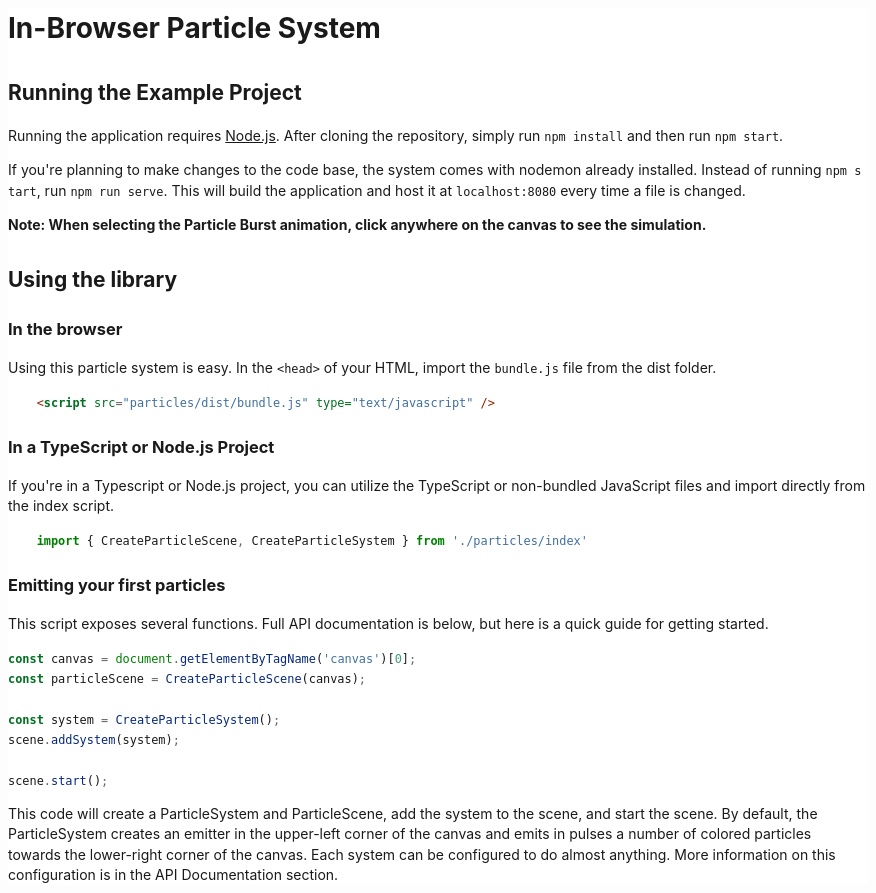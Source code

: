 # In-Browser Particle System

## Running the Example Project
Running the application requires [Node.js](https://nodejs.org). After cloning the repository, simply run `npm install` and then run `npm start`.

If you're planning to make changes to the code base, the system comes with nodemon already installed. Instead of running `npm start`, run `npm run serve`. This will build the application and host it at `localhost:8080` every time a file is changed.

**Note: When selecting the Particle Burst animation, click anywhere on the canvas to see the simulation.**


## Using the library

### In the browser
Using this particle system is easy. In the `<head>` of your HTML, import the `bundle.js` file from the dist folder.

```html
	<script src="particles/dist/bundle.js" type="text/javascript" />
```

### In a TypeScript or Node.js Project
If you're in a Typescript or Node.js project, you can utilize the TypeScript or non-bundled JavaScript files and import directly from the index script.

```javascript
	import { CreateParticleScene, CreateParticleSystem } from './particles/index'
```

### Emitting your first particles
This script exposes several functions. Full API documentation is below, but here is a quick guide for getting started.

```javascript
const canvas = document.getElementByTagName('canvas')[0];
const particleScene = CreateParticleScene(canvas);

const system = CreateParticleSystem();
scene.addSystem(system);

scene.start();
```

This code will create a ParticleSystem and ParticleScene, add the system to the scene, and start the scene. By default, the ParticleSystem creates an emitter in the upper-left corner of the canvas and emits in pulses a number of colored particles towards the lower-right corner of the canvas. Each system can be configured to do almost anything. More information on this configuration is in the API Documentation section.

Work instruction → Your job is to copy every entry exactly. Omit the pictures.

Answer section →
Source code

: # In-Browser Particle System

## Running the Example Project
Running the application requires [Node.js](https://nodejs.org). After cloning the repository, simply run `npm install` and then run `npm start`.

If you're planning to make changes to the code base, the system comes with nodemon already installed. Instead of running `npm start`, run `npm run serve`. This will build the application and host it at `localhost:8080` every time a file is changed.

**Note: When selecting the Particle Burst animation, click anywhere on the canvas to see the simulation.**


## Using the library

### In the browser
Using this particle system is easy. In the `<head>` of your HTML, import the `bundle.js` file from the dist folder.

```html
	<script src="particles/dist/bundle.js" type="text/javascript" />
```

### In a TypeScript or Node.js Project
If you're in a Typescript or Node.js project, you can utilize the TypeScript or non-bundled JavaScript files and import directly from the index script.

```javascript
	import { CreateParticleScene, CreateParticleSystem } from './particles/index'
```

### Emitting your first particles
This script exposes several functions. Full API documentation is below, but here is a quick guide for getting started.

```javascript
const canvas = document.getElementByTagName('canvas')[0];
const particleScene = CreateParticleScene(canvas);

const system = CreateParticleSystem();
scene.addSystem(system);

scene.start();
```

This code will create a ParticleSystem and ParticleScene, add the system to the scene, and start the scene. By default, the ParticleSystem creates an emitter in the upper-left corner of the canvas and emits in pulses a number of colored particles towards the lower-right corner of the canvas. Each system can be configured to do almost anything. More information on this configuration is in the API Documentation section.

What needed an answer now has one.